Monday, May 28, 2012

I See White People

It seems that the Advertising World is looking into the future, and so far Hollywood is refusing to go along.
Watch commercial here.

This Dodge commercial caught my eye recently, as it features a handsome young white man flirting with his sister's pretty black friend in the back seat of his car.  Great George Wallace's ghost!

And if you look elsewhere in TV commercials and magazine ads, you will see an increasing number of mixed couples.  Meanwhile, prime time television series and even those on "edgy" premium channels such HBO remain rather segregated.  (I know there are exceptions, such as the married couple played by Eliza Coupe and Damon Wayans Jr. on Happy Endings.  And I know past shows, such as Scrubs, have had diverse casts.)

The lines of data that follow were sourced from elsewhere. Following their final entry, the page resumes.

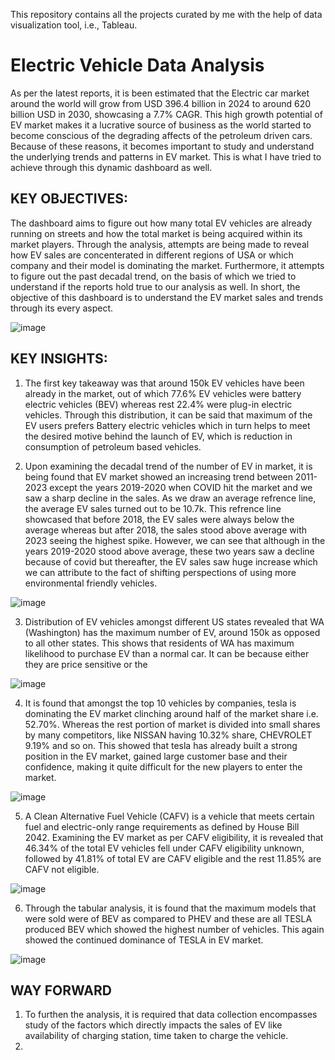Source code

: This repository contains all the projects curated by me with the help of data visualization tool, i.e., Tableau.

# Electric Vehicle Data Analysis

As per the latest reports, it is been estimated that the Electric car market around the world will grow from USD 396.4 billion in 2024 to around 620 billion USD in 2030, showcasing a 7.7% CAGR. This high growth potential of EV market makes it a lucrative source of business as the world started to become conscious of the degrading affects of the petroleum driven cars. Because of these reasons, it becomes important to study and understand the underlying trends and patterns in EV market. This is what I have tried to achieve through this dynamic dashboard as well. 

## KEY OBJECTIVES:
The dashboard aims to figure out how many total EV vehicles are already running on streets and how the total market is being acquired within its market players. Through the analysis, attempts are being made to reveal how EV sales are concenterated in different regions of USA or which company and their model is dominating the market. Furthermore, it attempts to figure out the past decadal trend, on the basis of which we tried to understand if the reports hold true to our analysis as well. In short, the objective of this dashboard is to understand the EV market sales and trends through its every aspect.

![image](https://github.com/user-attachments/assets/21bff875-583a-4ee4-be26-4a455d6efe9d)

## KEY INSIGHTS: 

1) The first key takeaway was that around 150k EV vehicles have been already in the market, out of which 77.6% EV vehicles were battery electric vehicles (BEV) whereas rest 22.4% were plug-in electric vehicles. Through this distribution, it can be said that maximum of the EV users prefers Battery electric vehicles which in turn helps to meet the desired motive behind the launch of EV, which is reduction in consumption of petroleum based vehicles.
   
2)  Upon examining the decadal trend of the number of EV in market, it is being found that EV market showed an increasing trend between 2011-2023 except the years 2019-2020 when COVID hit the market and we saw a sharp decline in the sales. As we draw an average refrence line, the average EV sales turned out to be 10.7k. This refrence line showcased that before 2018, the EV sales were always below the average whereas but after 2018, the sales stood above average with 2023 seeing the highest spike. However, we can see that although in the years 2019-2020 stood above average, these two years saw a decline because of covid but thereafter, the EV sales saw huge increase which we can attribute to the fact of shifting perspections of using more environmental friendly vehicles.
   
![image](https://github.com/user-attachments/assets/32df448c-9882-441b-acf0-5af191ae5c0a)

3) Distribution of EV vehicles amongst different US states revealed that WA (Washington) has the maximum number of EV, around 150k as opposed to all other states. This shows that residents of WA has maximum likelihood to purchase EV than a normal car. It can be because either they are price sensitive or the 

![image](https://github.com/user-attachments/assets/1cde123a-b53e-4395-b364-7a8fa13a1627)

4) It is found that amongst the top 10 vehicles by companies, tesla is dominating the EV market clinching around half of the market share i.e. 52.70%. Whereas the rest portion of market is divided into small shares by many competitors, like NISSAN having 10.32% share, CHEVROLET 9.19% and so on. This showed that tesla has already built a strong position in the EV market, gained large customer base and their confidence, making it quite difficult for the new players to enter the market.

![image](https://github.com/user-attachments/assets/3ba79b21-0c5b-439e-b2ff-1d6028d61e7f)

5) A Clean Alternative Fuel Vehicle (CAFV) is a vehicle that meets certain fuel and electric-only range requirements as defined by House Bill 2042. Examining the EV market as per CAFV eligibility, it is revealed that 46.34% of the total EV vehicles fell under CAFV eligibility unknown, followed by 41.81% of total EV are CAFV eligible and the rest 11.85% are CAFV not eligible.

![image](https://github.com/user-attachments/assets/e92a2779-a5f0-4326-a011-5c1bb62e5a58)

6) Through the tabular analysis, it is found that the maximum models that were sold were of BEV as compared to PHEV and these are all TESLA produced BEV which showed the highest number of vehicles. This again showed the continued dominance of TESLA in EV market.

![image](https://github.com/user-attachments/assets/a81a2656-1c05-4293-8370-12221a497c8b)

## WAY FORWARD

1) To furthen the analysis, it is required that data collection encompasses study of the factors which directly impacts the sales of EV like availability of charging station, time taken to charge the vehicle.
2) 






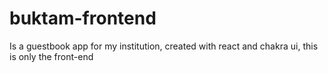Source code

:# buktam-frontend
Is a guestbook app for my institution, created with react and chakra ui, this is only the front-end
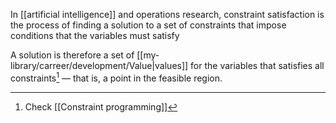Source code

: In [[artificial intelligence]] and operations research, constraint satisfaction is the process of finding a solution to a set of constraints that impose conditions that the variables must satisfy

A solution is therefore a set of [[my-library/carreer/development/Value|values]] for the variables that satisfies all constraints[^1] — that is, a point in the feasible region.

[^1]: Check [[Constraint programming]]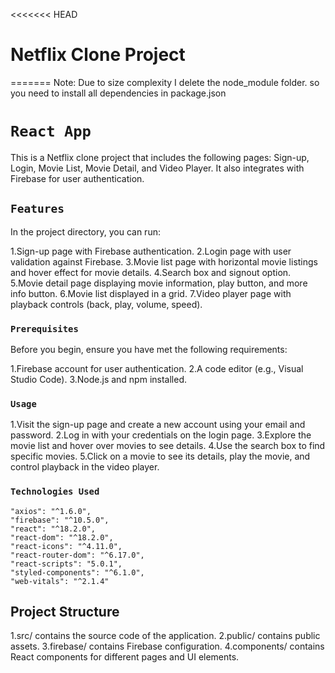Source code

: <<<<<<< HEAD
# Netflix Clone Project
=======
Note: Due to size complexity I delete the node_module folder. so you need to install all dependencies in package.json

# `React App`

This is a Netflix clone project that includes the following pages: Sign-up, Login, Movie List, Movie Detail, and Video Player. It also integrates with Firebase for user authentication.

## `Features`

In the project directory, you can run:

1.Sign-up page with Firebase authentication.
2.Login page with user validation against Firebase.
3.Movie list page with horizontal movie listings and hover effect for movie details.
4.Search box and signout option.
5.Movie detail page displaying movie information, play button, and more info button.
6.Movie list displayed in a grid.
7.Video player page with playback controls (back, play, volume, speed).

### `Prerequisites`

Before you begin, ensure you have met the following requirements:

1.Firebase account for user authentication.
2.A code editor (e.g., Visual Studio Code).
3.Node.js and npm installed.

### `Usage`

1.Visit the sign-up page and create a new account using your email and password.
2.Log in with your credentials on the login page.
3.Explore the movie list and hover over movies to see details.
4.Use the search box to find specific movies.
5.Click on a movie to see its details, play the movie, and control playback in the video player.

### `Technologies Used`

    "axios": "^1.6.0",
    "firebase": "^10.5.0",
    "react": "^18.2.0",
    "react-dom": "^18.2.0",
    "react-icons": "^4.11.0",
    "react-router-dom": "^6.17.0",
    "react-scripts": "5.0.1",
    "styled-components": "^6.1.0",
    "web-vitals": "^2.1.4"


## Project Structure

1.src/ contains the source code of the application.
2.public/ contains public assets.
3.firebase/ contains Firebase configuration.
4.components/ contains React components for different pages and UI elements.


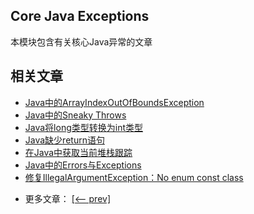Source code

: ## Core Java Exceptions

本模块包含有关核心Java异常的文章

## 相关文章

+ [Java中的ArrayIndexOutOfBoundsException](docs/Java中的ArrayIndexOutOfBoundsException.md)
+ [Java中的Sneaky Throws](docs/Java中的Sneaky-Throws.md)
+ [Java将long类型转换为int类型](docs/Java将long类型转换为int类型.md)
+ [Java缺少return语句](docs/Java缺少return语句.md)
+ [在Java中获取当前堆栈跟踪](docs/在Java中获取当前堆栈跟踪.md)
+ [Java中的Errors与Exceptions](docs/Java中的Errors与Exceptions.md)
+ [修复IllegalArgumentException：No enum const class](docs/修复IllegalArgumentException-No-enum-const-class.md)

- 更多文章： [[<-- prev]](../java-exceptions-3/README.md)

The new HBO series Girls got a lot of press when it debuted, and it also caught some flak.  One of the guests on the NPR podcast Pop Culture Happy Hour (which still has not asked me to be on the show!) put it well when she noted that the part of New York City in which Girls is set had been "ruthlessly whitewashed."

You could argue that the show is simply following in the Manolo Blohnik-steps of Sex and the City, which also perceived NYC to be less like a Big Apple and more like a Hostess Snoball.

Look around the most popular television shows and you will see this whitewashing is fairly common.  For instance, of ALL the women Ted has dated on How I Met Your Mother, how many were not white?  None that had speaking roles (at least that I can recall).  Yet it is set in the same city as Girls.  As far as Hollywood is concerned, New York City is as ethnically diverse as Marshall's beloved Minnesota. 

Yet we live in a nation that becomes increasingly more diverse each year.  The number of interracial marriages is on the rise, and white newborn babies were outnumbered by their non-white nursery mates in 2011.

I do not expect network television to start looking like a Benetton ad, but some more meaningful diversity would be appreciated.  By "meaningful" I am thinking of something other than the one "black best friend" in a cast.

However, I realize I may be idealistic here.  Perhaps America is not as diverse or unsegregated as I imagine.  Many Americans work or attend school in diverse groups but go home at night to segregated communities.  It would be nice if all of those communities were reflected on television, and, for me at least, it would be nicer if those communities were seen interacting on the same show.

Ta-Nehisi Coates  discussed this topic recently for The Atlantic, lamenting the lack of diversity within shows and in TV lineups in general: "It is not so wrong to craft an exclusively white world--certainly a significant portion of America lives in one. What is wrong is for power-brokers to pretend that no other worlds exists."

Emily Nussbaum discusses race on prime time in a New Yorker article on Scandal, a show with something rarely seen on television: a black female lead.  She cites a show on CW called The L.A. Complex and a scene in which a white female character auditions for a "best friend" role.  However, the actress is told a black woman will be cast to "really reflect reality" -- “I mean, who has a black best friend, right? Like, in real life, if you’re trying to be all authentic?” She turns to the room full of unsmiling black actresses and asks, “Do any of you have a white best friend? No? Right.”

Is it funny because it's true?

I hope not.  In the mean time I hope Hollywood follows the lead of Madison Avenue.